Ar-goat, cerca del bosque, abarca la Bretaña interior, las landas, un territorio que se consideraba poco productivo. No obstante, la industria del lino se desarrolló ampliamente en Bretaña y, aunque no era bretón -nació en Lyon-, el museo se hace eco del invento de Joseph Marie Jacquard, ese precursor de la informática que en 1801 presentó su innovador telar mecánico, manejable por un solo operario gracias al uso de tarjetas perforadas, que conseguían tejer patrones con complejos diseños de forma automatizada.

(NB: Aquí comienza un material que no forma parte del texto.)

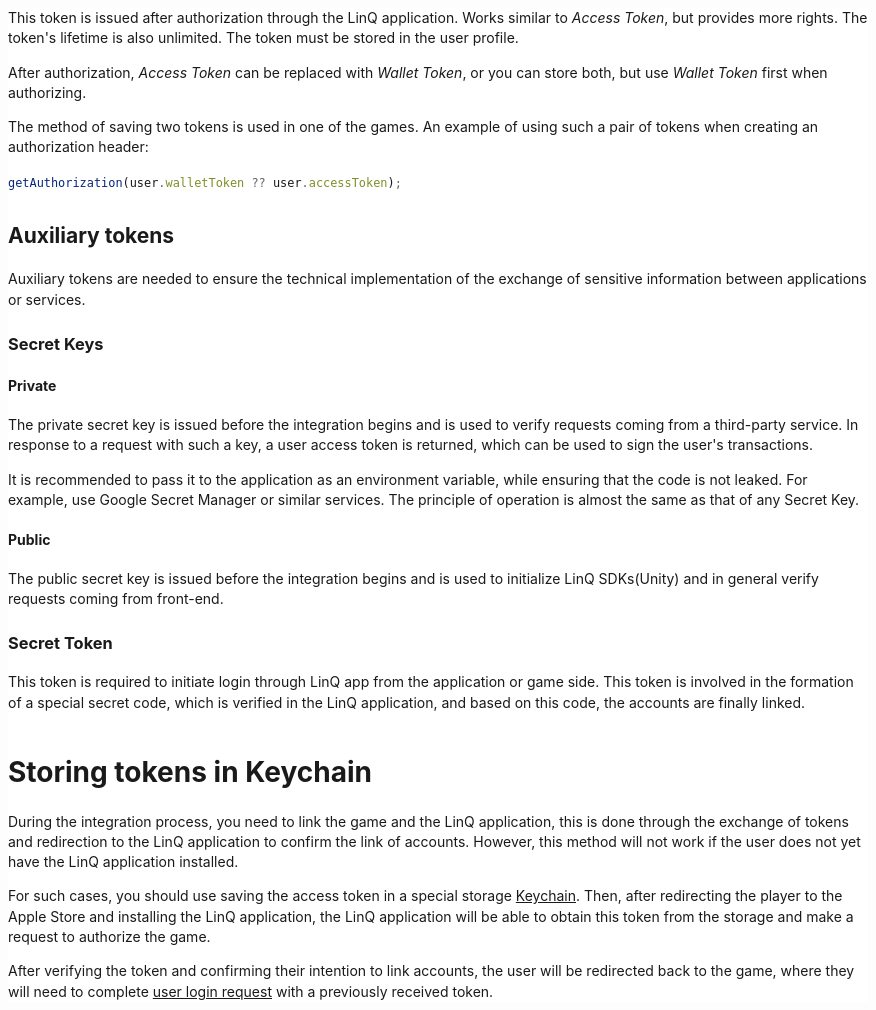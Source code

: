 This token is issued after authorization through the LinQ application. Works similar to _Access Token_, but provides more rights. The token's lifetime is also unlimited. The token must be stored in the user profile.

After authorization, _Access Token_ can be replaced with _Wallet Token_, or you can store both, but use _Wallet Token_ first when authorizing.

The method of saving two tokens is used in one of the games. An example of using such a pair of tokens when creating an authorization header:

```typescript
getAuthorization(user.walletToken ?? user.accessToken);
```

## Auxiliary tokens

Auxiliary tokens are needed to ensure the technical implementation of the exchange of sensitive information between applications or services.

### Secret Keys

#### Private

The private secret key is issued before the integration begins and is used to verify requests coming from a third-party service. In response to a request with such a key, a user access token is returned, which can be used to sign the user's transactions.

It is recommended to pass it to the application as an environment variable, while ensuring that the code is not leaked. For example, use Google Secret Manager or similar services. The principle of operation is almost the same as that of any Secret Key.

#### Public

The public secret key is issued before the integration begins and is used to initialize LinQ SDKs(Unity) and in general verify requests coming from front-end.

### Secret Token

This token is required to initiate login through LinQ app from the application or game side. This token is involved in the formation of a special secret code, which is verified in the LinQ application, and based on this code, the accounts are finally linked.


# Storing tokens in Keychain

During the integration process, you need to link the game and the LinQ application, this is done through the exchange of tokens and redirection to the LinQ application to confirm the link of accounts. However, this method will not work if the user does not yet have the LinQ application installed.

For such cases, you should use saving the access token in a special storage [Keychain](https://developer.apple.com/documentation/security/keychain\_services). Then, after redirecting the player to the Apple Store and installing the LinQ application, the LinQ application will be able to obtain this token from the storage and make a request to authorize the game.

After verifying the token and confirming their intention to link accounts, the user will be redirected back to the game, where they will need to complete [user login request](/modules/auth#authorization-and-obtaining-an-access-token) with a previously received token.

Luego llegarían las pianolas y otros juguetes mecánicos, lo que me lleva a pensar de nuevo en los megainsectos musicales de “Tout reste à faire”, aunque a diferencia de Jacquard, este colectivo busca, con una clara apuesta por el lado más humanista de la ciencia, poner la ingeniería al servicio de la belleza para disfrute de tod@s.

Sí, tout reste à faire. Nos queda todo por hacer y mucho por vivir, no tanto en el sentido de duración, que es imprevisible, como en el de intensidad. Como nos recomendó con fervor esa luminosa e inspiradora mujer que era Berta, que se nos fue este agosto, disfrutemos de cada momento. Del sol. De la lluvia. De la música que nos conmueve. Del silencio cómplice. De las risas. De los perfumes, colores y texturas que nos hacen sentir bien. De las conversaciones que pulverizan el tiempo. Y, por encima de todo, de los besos.

Joyeux anniversaire

Anteayer fue mi cumpleaños. Mis hijas atravesaron Francia en tren para compartir conmigo la jornada: Ángela me felicitó a medianoche saltando a nuestra cama como una ardilla -quería ser la primera en hacerlo- y Mariola me despertó, emocionada y radiante, a las siete de la mañana. Sí, aunque ya sean veinteañeras, mis cachorrillos locos son adorables.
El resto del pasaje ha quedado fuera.